= Problem to solve =
The entries below contain a stretch that opens with the line containing "ciclo di vita." and closes with the line containing "è stato abilitato."; set down that stretch exactly, both ends included, and nothing else.

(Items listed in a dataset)
=-=-=
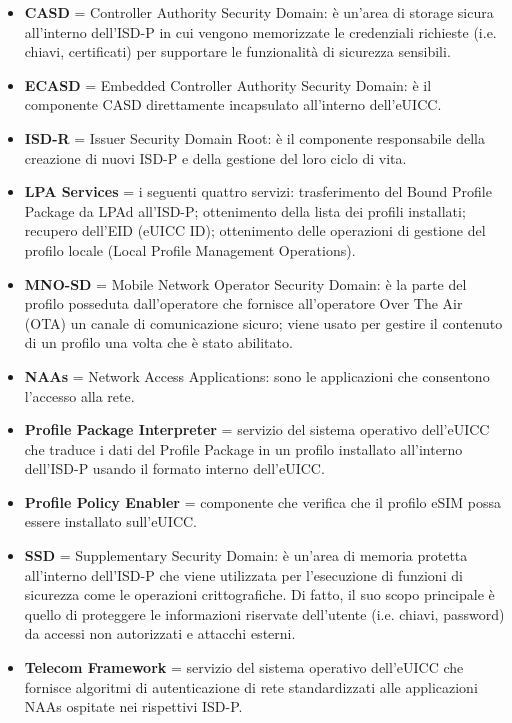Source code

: \documentclass[10pt, twoside, openany]{book}
\begin{document}
\begin{itemize}
\item \textbf{CASD} = Controller Authority Security Domain: è un'area di storage sicura all'interno dell'ISD-P in cui vengono memorizzate le credenziali richieste (i.e. chiavi, certificati) per supportare le funzionalità di sicurezza sensibili.
\item \textbf{ECASD} = Embedded Controller Authority Security Domain: è il componente CASD direttamente incapsulato all'interno dell'eUICC.
\item \textbf{ISD-R} = Issuer Security Domain Root: è il componente responsabile della creazione di nuovi ISD-P e della gestione del loro ciclo di vita.
\item \textbf{LPA Services} = i seguenti quattro servizi: trasferimento del Bound Profile Package da LPAd all'ISD-P; ottenimento della lista dei profili installati; recupero dell'EID (eUICC ID); ottenimento delle operazioni di gestione del profilo locale (Local Profile Management Operations).
\item \textbf{MNO-SD} = Mobile Network Operator Security Domain: è la parte del profilo posseduta dall'operatore che fornisce all'operatore Over The Air (OTA) un canale di comunicazione sicuro; viene usato per gestire il contenuto di un profilo una volta che è stato abilitato.
\item \textbf{NAAs} = Network Access Applications: sono le applicazioni che consentono l'accesso alla rete.
\item \textbf{Profile Package Interpreter} = servizio del sistema operativo dell'eUICC che traduce i dati del Profile Package in un profilo installato all'interno dell'ISD-P usando il formato interno dell'eUICC.
\item \textbf{Profile Policy Enabler} = componente che verifica che il profilo eSIM possa essere installato sull’eUICC.
\item \textbf{SSD} = Supplementary Security Domain: è un'area di memoria protetta all'interno dell'ISD-P che viene utilizzata per l'esecuzione di funzioni di sicurezza come le operazioni crittografiche. Di fatto, il suo scopo principale è quello di proteggere le informazioni riservate dell'utente (i.e. chiavi, password) da accessi non autorizzati e attacchi esterni.
\item \textbf{Telecom Framework} = servizio del sistema operativo dell'eUICC che fornisce algoritmi di autenticazione di rete standardizzati alle applicazioni NAAs ospitate nei rispettivi ISD-P.
\end{itemize}
\end{document}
=-=-=
= Task result =
\item \textbf{ISD-R} = Issuer Security Domain Root: è il componente responsabile della creazione di nuovi ISD-P e della gestione del loro ciclo di vita.
\item \textbf{LPA Services} = i seguenti quattro servizi: trasferimento del Bound Profile Package da LPAd all'ISD-P; ottenimento della lista dei profili installati; recupero dell'EID (eUICC ID); ottenimento delle operazioni di gestione del profilo locale (Local Profile Management Operations).
\item \textbf{MNO-SD} = Mobile Network Operator Security Domain: è la parte del profilo posseduta dall'operatore che fornisce all'operatore Over The Air (OTA) un canale di comunicazione sicuro; viene usato per gestire il contenuto di un profilo una volta che è stato abilitato.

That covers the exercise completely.